Hello, you Crazy Diamonds!



Sorry for being a lame-ass lame-ass, but I have been "pursuing other interests" (doesn't it sound like I just got kicked out of my band?). I am still pursuing other interests (mainly laundry and buying curtains and a new bed) so this'll hafta do for the nonce.



I miss you, bloggy friends, special blogalectic blogatronic bloggoons.



Now, please dig the following.



Aren't people incredible, yet amazing? (Or as my BGF Debbie says, "creative, yet imaginative"?)



OBITUARIES

Esther Dendel, 92; Noted Craftswoman, Collector



By MYRNA OLIVER, TIMES STAFF WRITER

Esther Dendel could see intriguing patterns in the rain trickling down the window, in the carpet pile as she vacuumed and in soap bubbles as she washed dishes.



Throughout her long life, Dendel transformed those patterns and designs into artistic crafts--making pottery, creating mosaics, weaving tapestries, designing and stitching quilts.



Esther Dendel, who with her husband, Jo Dendel, created and operated Denwar Studios in Costa Mesa for more than 55 years, died Saturday of illnesses associated with aging. She was 92.



Dendel died at the home she and her husband handcrafted beside their studio when Costa Mesa was little more than rabbit patches. An eclectic craftswoman and collector, Esther Seitmann Warner Dendel was also a respected teacher and author of 13 books. Known in recent decades for teaching in her own studio, she also conducted classes at high schools in Iowa, the University of Minnesota, Orange Coast College and UC Irvine. Dendel's books were divided about equally between craft textbooks and accounts of her life in Liberia during World War II, where her former husband was employed on a Firestone rubber plantation.
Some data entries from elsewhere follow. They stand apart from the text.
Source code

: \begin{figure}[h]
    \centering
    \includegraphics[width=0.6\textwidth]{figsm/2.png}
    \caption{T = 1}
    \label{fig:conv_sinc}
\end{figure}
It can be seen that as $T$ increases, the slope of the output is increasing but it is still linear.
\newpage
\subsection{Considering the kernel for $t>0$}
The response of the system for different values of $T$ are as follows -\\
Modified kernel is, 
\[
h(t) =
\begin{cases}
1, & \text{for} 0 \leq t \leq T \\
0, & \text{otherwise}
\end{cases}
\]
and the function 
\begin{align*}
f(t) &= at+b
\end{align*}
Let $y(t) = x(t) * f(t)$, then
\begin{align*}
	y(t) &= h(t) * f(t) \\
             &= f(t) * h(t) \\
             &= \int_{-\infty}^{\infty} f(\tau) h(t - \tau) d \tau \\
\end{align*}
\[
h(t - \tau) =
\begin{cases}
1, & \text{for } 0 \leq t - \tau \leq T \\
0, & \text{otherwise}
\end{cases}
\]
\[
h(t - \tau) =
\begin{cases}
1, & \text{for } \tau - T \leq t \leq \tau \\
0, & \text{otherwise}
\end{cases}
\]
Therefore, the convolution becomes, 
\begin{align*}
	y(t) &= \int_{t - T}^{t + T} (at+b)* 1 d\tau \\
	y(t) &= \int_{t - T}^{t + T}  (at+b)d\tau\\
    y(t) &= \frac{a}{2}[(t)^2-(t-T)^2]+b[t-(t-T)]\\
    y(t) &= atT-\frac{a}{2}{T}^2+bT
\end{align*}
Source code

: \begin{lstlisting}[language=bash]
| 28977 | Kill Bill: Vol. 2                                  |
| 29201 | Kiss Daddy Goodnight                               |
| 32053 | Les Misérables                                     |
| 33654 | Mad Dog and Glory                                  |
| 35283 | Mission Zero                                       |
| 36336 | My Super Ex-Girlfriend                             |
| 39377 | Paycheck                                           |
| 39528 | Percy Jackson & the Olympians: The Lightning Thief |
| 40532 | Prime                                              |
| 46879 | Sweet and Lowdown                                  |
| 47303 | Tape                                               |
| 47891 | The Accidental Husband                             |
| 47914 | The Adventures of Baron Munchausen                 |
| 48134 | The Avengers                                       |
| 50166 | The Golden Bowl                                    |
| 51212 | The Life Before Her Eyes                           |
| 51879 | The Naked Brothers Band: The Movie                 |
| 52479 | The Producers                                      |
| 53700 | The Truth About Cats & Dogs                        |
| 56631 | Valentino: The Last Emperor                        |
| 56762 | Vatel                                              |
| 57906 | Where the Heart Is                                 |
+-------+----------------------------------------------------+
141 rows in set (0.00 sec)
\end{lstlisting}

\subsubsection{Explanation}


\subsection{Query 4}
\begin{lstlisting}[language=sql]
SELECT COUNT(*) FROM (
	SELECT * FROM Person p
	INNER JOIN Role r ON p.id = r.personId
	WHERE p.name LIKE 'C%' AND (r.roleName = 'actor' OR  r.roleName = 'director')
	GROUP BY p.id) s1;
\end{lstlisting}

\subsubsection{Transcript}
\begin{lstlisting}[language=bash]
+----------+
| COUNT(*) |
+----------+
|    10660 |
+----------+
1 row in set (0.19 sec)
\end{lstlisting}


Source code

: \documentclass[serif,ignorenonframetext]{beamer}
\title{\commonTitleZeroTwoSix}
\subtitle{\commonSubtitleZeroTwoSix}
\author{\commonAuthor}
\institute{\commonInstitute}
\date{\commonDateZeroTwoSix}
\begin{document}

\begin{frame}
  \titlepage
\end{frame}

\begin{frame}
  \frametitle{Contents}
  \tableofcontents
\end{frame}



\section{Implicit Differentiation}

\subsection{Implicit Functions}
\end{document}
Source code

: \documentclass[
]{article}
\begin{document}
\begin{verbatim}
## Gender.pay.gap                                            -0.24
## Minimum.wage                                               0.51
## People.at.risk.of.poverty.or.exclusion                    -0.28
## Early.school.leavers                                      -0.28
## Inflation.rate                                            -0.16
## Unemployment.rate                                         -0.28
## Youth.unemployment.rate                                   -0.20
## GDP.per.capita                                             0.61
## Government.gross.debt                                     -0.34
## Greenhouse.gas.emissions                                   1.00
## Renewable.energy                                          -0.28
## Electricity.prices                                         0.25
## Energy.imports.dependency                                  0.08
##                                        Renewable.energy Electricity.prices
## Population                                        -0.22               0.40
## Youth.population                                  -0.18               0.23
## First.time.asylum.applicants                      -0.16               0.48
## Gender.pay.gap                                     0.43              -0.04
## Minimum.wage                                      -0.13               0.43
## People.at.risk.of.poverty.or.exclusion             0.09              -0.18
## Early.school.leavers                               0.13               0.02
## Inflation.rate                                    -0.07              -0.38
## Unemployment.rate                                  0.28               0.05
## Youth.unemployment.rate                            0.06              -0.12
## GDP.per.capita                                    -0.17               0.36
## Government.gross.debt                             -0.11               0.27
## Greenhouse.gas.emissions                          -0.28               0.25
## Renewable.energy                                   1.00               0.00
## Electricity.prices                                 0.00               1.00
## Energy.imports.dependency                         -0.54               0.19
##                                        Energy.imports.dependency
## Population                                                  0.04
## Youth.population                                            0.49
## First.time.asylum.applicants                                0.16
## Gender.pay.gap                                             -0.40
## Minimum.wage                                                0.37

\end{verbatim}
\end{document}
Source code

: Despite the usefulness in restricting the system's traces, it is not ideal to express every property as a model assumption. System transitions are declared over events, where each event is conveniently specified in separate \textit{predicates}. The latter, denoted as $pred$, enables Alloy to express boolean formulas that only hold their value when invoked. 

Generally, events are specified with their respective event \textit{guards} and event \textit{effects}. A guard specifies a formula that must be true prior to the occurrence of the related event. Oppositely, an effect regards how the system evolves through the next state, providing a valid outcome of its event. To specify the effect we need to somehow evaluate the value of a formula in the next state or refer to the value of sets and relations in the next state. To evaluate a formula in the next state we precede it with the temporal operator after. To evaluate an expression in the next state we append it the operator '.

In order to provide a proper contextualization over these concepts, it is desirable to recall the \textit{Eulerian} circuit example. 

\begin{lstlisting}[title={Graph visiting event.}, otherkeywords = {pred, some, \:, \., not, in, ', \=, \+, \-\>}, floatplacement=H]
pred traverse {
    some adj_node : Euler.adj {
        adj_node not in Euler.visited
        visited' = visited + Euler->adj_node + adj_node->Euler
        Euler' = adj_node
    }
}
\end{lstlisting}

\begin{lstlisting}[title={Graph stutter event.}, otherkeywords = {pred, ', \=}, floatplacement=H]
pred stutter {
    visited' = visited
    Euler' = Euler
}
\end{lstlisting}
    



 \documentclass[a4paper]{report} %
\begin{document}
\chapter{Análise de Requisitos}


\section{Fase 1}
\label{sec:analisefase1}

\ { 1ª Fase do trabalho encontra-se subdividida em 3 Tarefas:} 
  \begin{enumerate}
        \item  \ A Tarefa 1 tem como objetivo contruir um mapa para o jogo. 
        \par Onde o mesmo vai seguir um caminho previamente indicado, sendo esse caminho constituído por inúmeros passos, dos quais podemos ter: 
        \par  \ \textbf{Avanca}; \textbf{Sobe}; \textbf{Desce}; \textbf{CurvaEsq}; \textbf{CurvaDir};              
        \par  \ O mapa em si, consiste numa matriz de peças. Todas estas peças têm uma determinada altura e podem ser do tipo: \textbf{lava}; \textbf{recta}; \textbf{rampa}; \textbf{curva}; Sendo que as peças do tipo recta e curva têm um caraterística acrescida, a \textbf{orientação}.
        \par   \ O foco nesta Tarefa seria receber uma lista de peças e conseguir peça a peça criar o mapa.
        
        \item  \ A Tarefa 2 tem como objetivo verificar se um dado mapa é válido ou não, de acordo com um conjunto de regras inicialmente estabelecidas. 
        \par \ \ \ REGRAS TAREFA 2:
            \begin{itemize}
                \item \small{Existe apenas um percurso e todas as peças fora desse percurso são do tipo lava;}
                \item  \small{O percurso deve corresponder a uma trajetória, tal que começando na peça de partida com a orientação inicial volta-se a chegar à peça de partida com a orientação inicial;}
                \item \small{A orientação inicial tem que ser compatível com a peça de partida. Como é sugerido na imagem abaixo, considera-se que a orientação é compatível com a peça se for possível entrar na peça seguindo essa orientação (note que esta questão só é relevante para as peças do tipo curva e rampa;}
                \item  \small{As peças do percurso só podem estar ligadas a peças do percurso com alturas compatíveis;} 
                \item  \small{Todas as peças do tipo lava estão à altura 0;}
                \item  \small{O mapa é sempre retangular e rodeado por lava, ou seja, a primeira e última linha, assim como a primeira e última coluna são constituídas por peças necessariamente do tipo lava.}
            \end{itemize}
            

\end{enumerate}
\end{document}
Born near Laurel, Iowa, on Feb. 2, 1910, Esther Seitmann began her education in a one-room school a long walk from home. An avid 4-H member from age 10 and statewide 4-H girls' president at 17, she interrupted her time at the University of Iowa to spend six years teaching home arts and crafts in Appalachian West Virginia during the Depression.



That helped her adapt to rural Africa, where she twice walked across Liberia to study the crafts and absorb the culture in small villages. To finance her explorations, she collected, trained and sold small chimpanzees to a Florida animal farm.



She came to view Africa as "my homeland of the spirit." To gain entree among the wary villagers, she used a simple piece of yarn.



"I would sit in the dust, playing with the yarn and arranging it into designs on the ground," she told The Times in 1969, describing how first the children would gather to kibitz and then adults. "Soon we were all friends, and the string did it."



Dendel later converted her 1941-44 African diaries into half a dozen books--one describing the culture in "New Song in a Strange Land," another her adventures with the chimps in "Seven Days to Lomeland" and a third her friendship with a young black nurse in the novel "The Silk Cotton Tree." After a return trip several years later, she described the custom of buying and selling little girls in a dowry system--the Dendels "bought" a child who went on to become a Liberian official--in her book "The Crossing Fee."



While in Africa, the woman then named Esther Warner also maintained a studio, inviting anybody interested to stop by and paint or carve. One visitor was Jo Dendel, a photographer, carver and sketch artist. They worked well together and talked about opening a studio together.



She returned to teach at the University of Minnesota, and he served in the Navy, but by 1946 they were both in Costa Mesa, converting a small garage into Denwar Studios. The name was a combination of their surnames--Dendel and Warner, the name of her then ex-husband.



The Dendels married in 1950, and their shared goal was to make a living from their crafts. Their first product was ceramics--dinnerware sold all over the U.S. and Hawaii. When Japanese competition increased in the mid-1950s, the Dendels switched to mosaics. Some of their resulting work is displayed in the Orange Central Library. By 1967, the Dendels had moved into fiber arts--spinning, dyeing, weaving, knitting, crocheting, creating rugs and tapestries and baskets. They taught individuals, organized a weekly Dendel Craft Fellowship and staged annual crafts fairs in their growing studio and home. Their own well-respected crafts collection has lent pieces to the Museum of Modern Art in New York and the Bowers Museum in Santa Ana.



Mindful of her own economic struggles to get an education--a master's degree at Columbia University as well as the Iowa bachelor's--Dendel years ago organized an annual scholarship for creative artists or craftspeople. She personally created quilts and other items to sell at annual fund-raisers.



Jo Dendel, who survives his wife, has asked that any memorial donations be made to that Dendel Scholarship Fund at Denwar Studios, 236 E. 16th St., Costa Mesa, CA 92627. Services and burial will be in Laurel, Iowa.